Directions for this task: In the entries below, find the line with "20 points |" and the line with "BekertjeZuivel | 17"; give again those lines and every line between them, exactly.

Dataset entries
═══
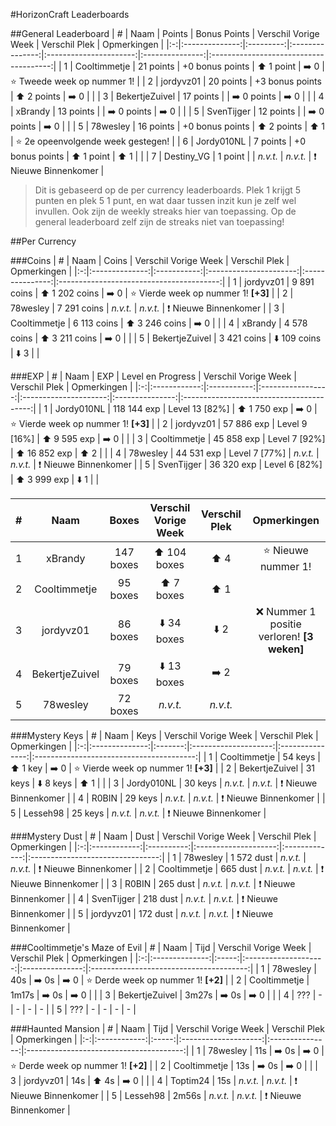 #HorizonCraft Leaderboards

##General Leaderboard
| # |      Naam      |   Points  |   Bonus Points  |  Verschil Vorige Week  |  Verschil Plek  |               Opmerkingen              |
|:-:|:--------------:|:---------:|:---------------:|:----------------------:|:---------------:|:--------------------------------------:|
| 1 |  Cooltimmetje  | 21 points | +0 bonus points |   :arrow_up: 1 point   | :arrow_right: 0 |     :star: Tweede week op nummer 1!    |
| 2 |    jordyvz01   | 20 points | +3 bonus points |   :arrow_up: 2 points  | :arrow_right: 0 |                                        |
| 3 | BekertjeZuivel | 17 points |                 | :arrow_right: 0 points | :arrow_right: 0 |                                        |
| 4 |     xBrandy    | 13 points |                 | :arrow_right: 0 points | :arrow_right: 0 |                                        |
| 5 |   SvenTijger   | 12 points |                 | :arrow_right: 0 points | :arrow_right: 0 |                                        |
| 5 |    78wesley    | 16 points | +0 bonus points |   :arrow_up: 2 points  |   :arrow_up: 1  | :star: 2e opeenvolgende week gestegen! |
| 6 |   Jordy010NL   |  7 points | +0 bonus points |   :arrow_up: 1 point   |   :arrow_up: 1  |                                        |
| 7 |   Destiny_VG   |  1 point  |                 |        *n.v.t.*        |     *n.v.t.*    |    :exclamation: Nieuwe Binnenkomer    |

> Dit is gebaseerd op de per currency leaderboards. 
> Plek 1 krijgt 5 punten en plek 5 1 punt, en wat daar tussen inzit kun je zelf wel invullen.
> Ook zijn de weekly streaks hier van toepassing. Op de general leaderboard zelf zijn de streaks niet van toepassing!

##Per Currency

###Coins
| # |      Naam      |    Coins    |  Verschil Vorige Week  |  Verschil Plek  |                Opmerkingen               |
|:-:|:--------------:|:-----------:|:----------------------:|:---------------:|:----------------------------------------:|
| 1 |    jordyvz01   | 9 891 coins | :arrow_up: 1 202 coins | :arrow_right: 0 | :star: Vierde week op nummer 1! **[+3]** |
| 2 |    78wesley    | 7 291 coins |        *n.v.t.*        |     *n.v.t.*    |     :exclamation: Nieuwe Binnenkomer     |
| 3 |  Cooltimmetje  | 6 113 coins | :arrow_up: 3 246 coins | :arrow_right: 0 |                                          |
| 4 |     xBrandy    | 4 578 coins | :arrow_up: 3 211 coins | :arrow_right: 0 |                                          |
| 5 | BekertjeZuivel | 3 421 coins | :arrow_down: 109 coins |  :arrow_down: 3 |                                          |

###EXP
| # |     Naam     |     EXP     | Level en Progress |  Verschil Vorige Week |  Verschil Plek  |                Opmerkingen               |
|:-:|:------------:|:-----------:|:-----------------:|:---------------------:|:---------------:|:----------------------------------------:|
| 1 |  Jordy010NL  | 118 144 exp |   Level 13 [82%]  |  :arrow_up: 1 750 exp | :arrow_right: 0 | :star: Vierde week op nummer 1! **[+3]** |
| 2 |   jordyvz01  |  57 886 exp |   Level 9 [16%]   |  :arrow_up: 9 595 exp | :arrow_right: 0 |                                          |
| 3 | Cooltimmetje |  45 858 exp |   Level 7 [92%]   | :arrow_up: 16 852 exp |   :arrow_up: 2  |                                          |
| 4 |   78wesley   |  44 531 exp |   Level 7 [77%]   |        *n.v.t.*       |     *n.v.t.*    |     :exclamation: Nieuwe Binnenkomer     |
| 5 |  SvenTijger  |  36 320 exp |   Level 6 [82%]   |  :arrow_up: 3 999 exp |  :arrow_down: 1 |                                          |

| # |      Naam      |   Boxes   |  Verschil Vorige Week |  Verschil Plek  |                  Opmerkingen                 |
|:-:|:--------------:|:---------:|:---------------------:|:---------------:|:--------------------------------------------:|
| 1 |     xBrandy    | 147 boxes |  :arrow_up: 104 boxes |   :arrow_up: 4  |            :star: Nieuwe nummer 1!           |
| 2 |  Cooltimmetje  |  95 boxes |   :arrow_up: 7 boxes  |   :arrow_up: 1  |                                              |
| 3 |    jordyvz01   |  86 boxes | :arrow_down: 34 boxes |  :arrow_down: 2 | :x: Nummer 1 positie verloren! **[3 weken]** |
| 4 | BekertjeZuivel |  79 boxes | :arrow_down: 13 boxes | :arrow_right: 2 |                                              |
| 5 |    78wesley    |  72 boxes |        *n.v.t.*       |     *n.v.t.*    |                                              |

###Mystery Keys
| # |      Naam      |   Keys  | Verschil Vorige Week |  Verschil Plek  |                Opmerkingen               |
|:-:|:--------------:|:-------:|:--------------------:|:---------------:|:----------------------------------------:|
| 1 |  Cooltimmetje  | 54 keys |   :arrow_up: 1 key   | :arrow_right: 0 | :star: Vierde week op nummer 1! **[+3]** |
| 2 | BekertjeZuivel | 31 keys |  :arrow_down: 8 keys |   :arrow_up: 1  |                                          |
| 3 |   Jordy010NL   | 30 keys |       *n.v.t.*       |     *n.v.t.*    |     :exclamation: Nieuwe Binnenkomer     |
| 4 |      R0BIN     | 29 keys |       *n.v.t.*       |     *n.v.t.*    |     :exclamation: Nieuwe Binnenkomer     |
| 5 |    Lesseh98    | 25 keys |       *n.v.t.*       |     *n.v.t.*    |     :exclamation: Nieuwe Binnenkomer     |

###Mystery Dust
| # |     Naam     |    Dust    | Verschil Vorige Week | Verschil Plek |            Opmerkingen           |
|:-:|:------------:|:----------:|:--------------------:|:-------------:|:--------------------------------:|
| 1 |   78wesley   | 1 572 dust |       *n.v.t.*       |    *n.v.t.*   | :exclamation: Nieuwe Binnenkomer |
| 2 | Cooltimmetje |  665 dust  |       *n.v.t.*       |    *n.v.t.*   | :exclamation: Nieuwe Binnenkomer |
| 3 |     R0BIN    |  265 dust  |       *n.v.t.*       |    *n.v.t.*   | :exclamation: Nieuwe Binnenkomer |
| 4 |  SvenTijger  |  218 dust  |       *n.v.t.*       |    *n.v.t.*   | :exclamation: Nieuwe Binnenkomer |
| 5 |   jordyvz01  |  172 dust  |       *n.v.t.*       |    *n.v.t.*   | :exclamation: Nieuwe Binnenkomer |

###Cooltimmetje's Maze of Evil
| # |      Naam      |  Tijd | Verschil Vorige Week |  Verschil Plek  |               Opmerkingen               |
|:-:|:--------------:|:-----:|:--------------------:|:---------------:|:---------------------------------------:|
| 1 |    78wesley    |  40s  |   :arrow_right: 0s   | :arrow_right: 0 | :star: Derde week op nummer 1! **[+2]** |
| 2 |  Cooltimmetje  | 1m17s |   :arrow_right: 0s   | :arrow_right: 0 |                                         |
| 3 | BekertjeZuivel | 3m27s |   :arrow_right: 0s   | :arrow_right: 0 |                                         |
| 4 |       ???      |   -   |           -          |        -        |                    -                    |
| 5 |       ???      |   -   |           -          |        -        |                    -                    |

###Haunted Mansion
| # |     Naam     |  Tijd | Verschil Vorige Week |  Verschil Plek  |               Opmerkingen               |
|:-:|:------------:|:-----:|:--------------------:|:---------------:|:---------------------------------------:|
| 1 |   78wesley   |  11s  |   :arrow_right: 0s   | :arrow_right: 0 | :star: Derde week op nummer 1! **[+2]** |
| 2 | Cooltimmetje |  13s  |   :arrow_right: 0s   | :arrow_right: 0 |                                         |
| 3 |   jordyvz01  |  14s  |     :arrow_up: 4s    | :arrow_right: 0 |                                         |
| 4 |   Toptim24   |  15s  |       *n.v.t.*       |     *n.v.t.*    |     :exclamation: Nieuwe Binnenkomer    |
| 5 |   Lesseh98   | 2m56s |       *n.v.t.*       |     *n.v.t.*    |     :exclamation: Nieuwe Binnenkomer    |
═══
Solution below:
| 2 |    jordyvz01   | 20 points | +3 bonus points |   :arrow_up: 2 points  | :arrow_right: 0 |                                        |
| 3 | BekertjeZuivel | 17 points |                 | :arrow_right: 0 points | :arrow_right: 0 |                                        |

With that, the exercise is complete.